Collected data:
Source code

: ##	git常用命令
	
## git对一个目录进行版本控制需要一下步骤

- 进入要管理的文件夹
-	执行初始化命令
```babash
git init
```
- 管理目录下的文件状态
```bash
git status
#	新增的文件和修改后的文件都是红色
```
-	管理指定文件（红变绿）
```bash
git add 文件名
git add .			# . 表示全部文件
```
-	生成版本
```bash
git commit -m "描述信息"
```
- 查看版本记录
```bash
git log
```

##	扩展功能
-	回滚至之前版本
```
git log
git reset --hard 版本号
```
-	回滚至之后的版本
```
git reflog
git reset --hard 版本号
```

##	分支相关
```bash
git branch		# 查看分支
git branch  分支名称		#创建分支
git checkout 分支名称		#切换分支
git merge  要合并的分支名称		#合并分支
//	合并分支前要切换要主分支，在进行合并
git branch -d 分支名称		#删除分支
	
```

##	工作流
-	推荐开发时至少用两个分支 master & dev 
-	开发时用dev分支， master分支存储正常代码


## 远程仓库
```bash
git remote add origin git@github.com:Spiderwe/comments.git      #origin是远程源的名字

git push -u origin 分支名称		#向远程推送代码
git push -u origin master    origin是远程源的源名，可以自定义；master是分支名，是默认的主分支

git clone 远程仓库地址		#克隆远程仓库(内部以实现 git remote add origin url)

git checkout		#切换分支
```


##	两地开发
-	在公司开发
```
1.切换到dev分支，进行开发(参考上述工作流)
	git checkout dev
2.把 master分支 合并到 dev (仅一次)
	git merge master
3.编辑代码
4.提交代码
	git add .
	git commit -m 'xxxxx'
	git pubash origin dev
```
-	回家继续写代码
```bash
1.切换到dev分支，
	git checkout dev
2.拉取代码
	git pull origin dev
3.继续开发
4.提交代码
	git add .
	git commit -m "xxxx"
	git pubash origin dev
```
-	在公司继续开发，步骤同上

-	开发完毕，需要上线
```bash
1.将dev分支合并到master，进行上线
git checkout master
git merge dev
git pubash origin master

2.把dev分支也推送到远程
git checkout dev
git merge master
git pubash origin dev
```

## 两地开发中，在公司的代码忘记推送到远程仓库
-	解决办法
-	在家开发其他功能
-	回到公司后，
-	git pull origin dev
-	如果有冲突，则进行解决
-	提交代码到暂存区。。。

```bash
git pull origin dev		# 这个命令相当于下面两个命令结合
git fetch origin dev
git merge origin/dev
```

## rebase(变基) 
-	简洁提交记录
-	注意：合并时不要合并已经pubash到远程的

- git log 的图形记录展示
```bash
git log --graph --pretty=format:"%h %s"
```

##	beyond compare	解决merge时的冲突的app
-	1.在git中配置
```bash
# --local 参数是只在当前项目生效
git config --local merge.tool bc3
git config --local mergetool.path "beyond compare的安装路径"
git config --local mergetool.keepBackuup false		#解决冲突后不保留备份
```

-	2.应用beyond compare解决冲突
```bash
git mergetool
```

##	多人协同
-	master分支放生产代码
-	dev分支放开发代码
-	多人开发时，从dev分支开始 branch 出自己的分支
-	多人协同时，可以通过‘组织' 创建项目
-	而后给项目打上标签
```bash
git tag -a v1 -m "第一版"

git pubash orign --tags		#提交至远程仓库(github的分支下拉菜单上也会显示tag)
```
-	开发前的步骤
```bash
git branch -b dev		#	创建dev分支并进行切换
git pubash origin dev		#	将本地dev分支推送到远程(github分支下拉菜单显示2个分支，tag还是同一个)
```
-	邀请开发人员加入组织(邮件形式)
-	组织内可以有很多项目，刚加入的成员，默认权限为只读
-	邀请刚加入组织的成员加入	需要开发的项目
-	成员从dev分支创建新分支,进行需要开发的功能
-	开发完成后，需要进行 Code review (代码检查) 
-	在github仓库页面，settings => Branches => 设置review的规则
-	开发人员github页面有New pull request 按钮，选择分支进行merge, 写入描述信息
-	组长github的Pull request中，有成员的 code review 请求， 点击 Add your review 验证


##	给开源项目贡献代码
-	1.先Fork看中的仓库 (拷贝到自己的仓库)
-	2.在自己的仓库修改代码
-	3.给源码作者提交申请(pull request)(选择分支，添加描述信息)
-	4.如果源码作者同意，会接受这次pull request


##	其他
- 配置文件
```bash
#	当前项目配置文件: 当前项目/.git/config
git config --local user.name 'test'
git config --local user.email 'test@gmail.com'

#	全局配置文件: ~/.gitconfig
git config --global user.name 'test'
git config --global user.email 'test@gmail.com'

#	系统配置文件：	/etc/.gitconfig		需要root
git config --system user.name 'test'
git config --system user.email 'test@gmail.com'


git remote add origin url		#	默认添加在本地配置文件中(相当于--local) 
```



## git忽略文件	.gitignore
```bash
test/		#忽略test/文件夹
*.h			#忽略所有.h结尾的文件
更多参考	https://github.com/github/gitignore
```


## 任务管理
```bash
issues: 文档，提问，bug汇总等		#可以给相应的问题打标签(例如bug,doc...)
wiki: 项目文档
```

Exercise: Return every line above exactly as it stands.

Your solution:
Source code

: ##	git常用命令
	
## git对一个目录进行版本控制需要一下步骤

- 进入要管理的文件夹
-	执行初始化命令
```babash
git init
```
- 管理目录下的文件状态
```bash
git status
#	新增的文件和修改后的文件都是红色
```
-	管理指定文件（红变绿）
```bash
git add 文件名
git add .			# . 表示全部文件
```
-	生成版本
```bash
git commit -m "描述信息"
```
- 查看版本记录
```bash
git log
```

##	扩展功能
-	回滚至之前版本
```
git log
git reset --hard 版本号
```
-	回滚至之后的版本
```
git reflog
git reset --hard 版本号
```

##	分支相关
```bash
git branch		# 查看分支
git branch  分支名称		#创建分支
git checkout 分支名称		#切换分支
git merge  要合并的分支名称		#合并分支
//	合并分支前要切换要主分支，在进行合并
git branch -d 分支名称		#删除分支
	
```

##	工作流
-	推荐开发时至少用两个分支 master & dev 
-	开发时用dev分支， master分支存储正常代码


## 远程仓库
```bash
git remote add origin git@github.com:Spiderwe/comments.git      #origin是远程源的名字

git push -u origin 分支名称		#向远程推送代码
git push -u origin master    origin是远程源的源名，可以自定义；master是分支名，是默认的主分支

git clone 远程仓库地址		#克隆远程仓库(内部以实现 git remote add origin url)

git checkout		#切换分支
```


##	两地开发
-	在公司开发
```
1.切换到dev分支，进行开发(参考上述工作流)
	git checkout dev
2.把 master分支 合并到 dev (仅一次)
	git merge master
3.编辑代码
4.提交代码
	git add .
	git commit -m 'xxxxx'
	git pubash origin dev
```
-	回家继续写代码
```bash
1.切换到dev分支，
	git checkout dev
2.拉取代码
	git pull origin dev
3.继续开发
4.提交代码
	git add .
	git commit -m "xxxx"
	git pubash origin dev
```
-	在公司继续开发，步骤同上

-	开发完毕，需要上线
```bash
1.将dev分支合并到master，进行上线
git checkout master
git merge dev
git pubash origin master

2.把dev分支也推送到远程
git checkout dev
git merge master
git pubash origin dev
```

## 两地开发中，在公司的代码忘记推送到远程仓库
-	解决办法
-	在家开发其他功能
-	回到公司后，
-	git pull origin dev
-	如果有冲突，则进行解决
-	提交代码到暂存区。。。

```bash
git pull origin dev		# 这个命令相当于下面两个命令结合
git fetch origin dev
git merge origin/dev
```

## rebase(变基) 
-	简洁提交记录
-	注意：合并时不要合并已经pubash到远程的

- git log 的图形记录展示
```bash
git log --graph --pretty=format:"%h %s"
```

##	beyond compare	解决merge时的冲突的app
-	1.在git中配置
```bash
# --local 参数是只在当前项目生效
git config --local merge.tool bc3
git config --local mergetool.path "beyond compare的安装路径"
git config --local mergetool.keepBackuup false		#解决冲突后不保留备份
```

-	2.应用beyond compare解决冲突
```bash
git mergetool
```

##	多人协同
-	master分支放生产代码
-	dev分支放开发代码
-	多人开发时，从dev分支开始 branch 出自己的分支
-	多人协同时，可以通过‘组织' 创建项目
-	而后给项目打上标签
```bash
git tag -a v1 -m "第一版"

git pubash orign --tags		#提交至远程仓库(github的分支下拉菜单上也会显示tag)
```
-	开发前的步骤
```bash
git branch -b dev		#	创建dev分支并进行切换
git pubash origin dev		#	将本地dev分支推送到远程(github分支下拉菜单显示2个分支，tag还是同一个)
```
-	邀请开发人员加入组织(邮件形式)
-	组织内可以有很多项目，刚加入的成员，默认权限为只读
-	邀请刚加入组织的成员加入	需要开发的项目
-	成员从dev分支创建新分支,进行需要开发的功能
-	开发完成后，需要进行 Code review (代码检查) 
-	在github仓库页面，settings => Branches => 设置review的规则
-	开发人员github页面有New pull request 按钮，选择分支进行merge, 写入描述信息
-	组长github的Pull request中，有成员的 code review 请求， 点击 Add your review 验证


##	给开源项目贡献代码
-	1.先Fork看中的仓库 (拷贝到自己的仓库)
-	2.在自己的仓库修改代码
-	3.给源码作者提交申请(pull request)(选择分支，添加描述信息)
-	4.如果源码作者同意，会接受这次pull request


##	其他
- 配置文件
```bash
#	当前项目配置文件: 当前项目/.git/config
git config --local user.name 'test'
git config --local user.email 'test@gmail.com'

#	全局配置文件: ~/.gitconfig
git config --global user.name 'test'
git config --global user.email 'test@gmail.com'

#	系统配置文件：	/etc/.gitconfig		需要root
git config --system user.name 'test'
git config --system user.email 'test@gmail.com'


git remote add origin url		#	默认添加在本地配置文件中(相当于--local) 
```



## git忽略文件	.gitignore
```bash
test/		#忽略test/文件夹
*.h			#忽略所有.h结尾的文件
更多参考	https://github.com/github/gitignore
```


## 任务管理
```bash
issues: 文档，提问，bug汇总等		#可以给相应的问题打标签(例如bug,doc...)
wiki: 项目文档
```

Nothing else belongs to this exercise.